■ WHAT TO PRODUCE
Line by line, please look for the word "async" in the following records, then copy each line you find it in.

■ RECORDS FOR THIS EXERCISE
====
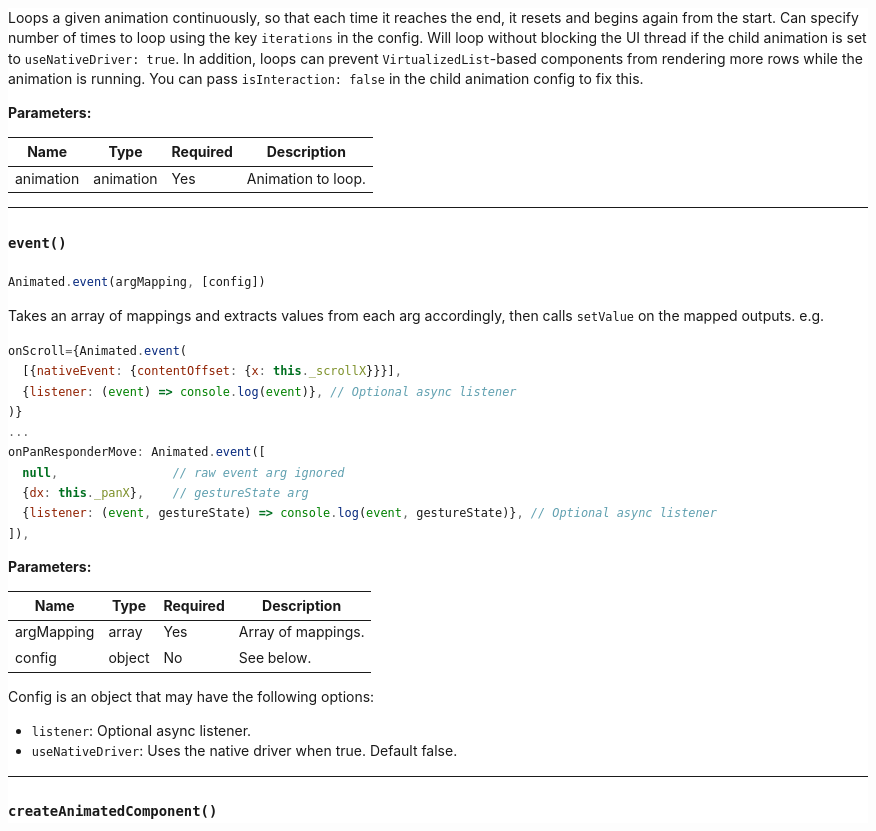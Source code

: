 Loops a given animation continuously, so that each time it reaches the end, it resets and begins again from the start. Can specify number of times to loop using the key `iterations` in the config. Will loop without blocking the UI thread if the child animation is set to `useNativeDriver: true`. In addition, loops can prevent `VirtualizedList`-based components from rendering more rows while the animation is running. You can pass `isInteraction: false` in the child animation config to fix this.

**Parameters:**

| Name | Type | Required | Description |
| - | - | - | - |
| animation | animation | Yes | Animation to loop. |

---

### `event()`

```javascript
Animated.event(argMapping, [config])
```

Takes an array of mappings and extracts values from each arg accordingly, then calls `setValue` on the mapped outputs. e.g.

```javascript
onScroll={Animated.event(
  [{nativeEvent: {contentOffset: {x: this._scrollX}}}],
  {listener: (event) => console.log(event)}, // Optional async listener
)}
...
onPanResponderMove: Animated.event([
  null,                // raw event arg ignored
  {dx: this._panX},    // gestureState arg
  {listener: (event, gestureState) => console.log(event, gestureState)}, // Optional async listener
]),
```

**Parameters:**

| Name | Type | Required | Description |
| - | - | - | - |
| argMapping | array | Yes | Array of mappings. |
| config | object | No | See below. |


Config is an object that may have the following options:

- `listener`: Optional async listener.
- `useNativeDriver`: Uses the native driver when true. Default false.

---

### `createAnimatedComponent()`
====
■ TASK RESULT
  {listener: (event) => console.log(event)}, // Optional async listener
  {listener: (event, gestureState) => console.log(event, gestureState)}, // Optional async listener
- `listener`: Optional async listener.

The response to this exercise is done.